By happy accident, the city of Philadelphia has been blessed over the years with a number of sports stars who embody the city’s general temperament: pugnacious, diligent, and impolitic. The town has little love for professional athletes in the movie star or gentleman mode. Instead, Philadelphians revere men such as Allen Iverson, Charles Barkley, Reggie White, Jerome Brown, John Kruk, and Bobby Clarke. The loud tough guys who care about the game.
Last week one of the great Philadelphia tough guys passed away. “Concrete Charlie” Bednarik was 89 years old and Philly through and through. A local boy, he was raised in nearby Bethlehem and after high school went into the Army Air Force, where he served as the waist-gunner in a B-24 Liberator and flew 30 combat missions over Germany. After the war he came home to attend the University of Pennsylvania, where he played both center and linebacker, was a three-time All-American, and was generally considered the best defensive player in the country. After demolishing the Ivy League, he was signed by the Philadelphia Eagles, for whom he played from 1949 to 1962.
Bednarik was one of the last professional football players to play both ways, as a center and a linebacker. And he played with an unapologetic abandon. In 1960 he hit the New York Giants running back Frank Gifford so hard that the insufferable Gifford didn’t play again until 1962. (There is a photo of Bednarik standing over Gifford’s body pumping a fist; Bednarik insists he was just happy that he’d caused a fumble and that the Eagles had recovered it.)

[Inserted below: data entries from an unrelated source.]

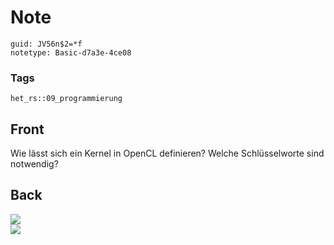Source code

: # Note
```
guid: JV56n$2=*f
notetype: Basic-d7a3e-4ce08
```

### Tags
```
het_rs::09_programmierung
```

## Front
Wie lässt sich ein Kernel in OpenCL definieren? Welche Schlüsselworte sind notwendig?

## Back
<div><img src="paste-73ef7a446dae4c854955850a98a61eb4c2d88a76.jpg"></div>
<div><img src="42451209.png"></div>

In the championship game that year (the first Super Bowl didn’t take place until 1967), Bednarik made the game-winning tackle on the nine-yard line when he took down Green Bay’s Jim Taylor and refused to let him off the ground until the final few seconds had expired. “Everybody reminds me of [that moment],” Bednarik once said. “And I’m happy they remind me of it. I’m proud and delighted to have played in that game.” That’s high-grade Philadelphia.
Concrete Charlie played 60 minutes a game and missed just 3 games in his 14-year career. As the saying goes, they don’t make them like they used to.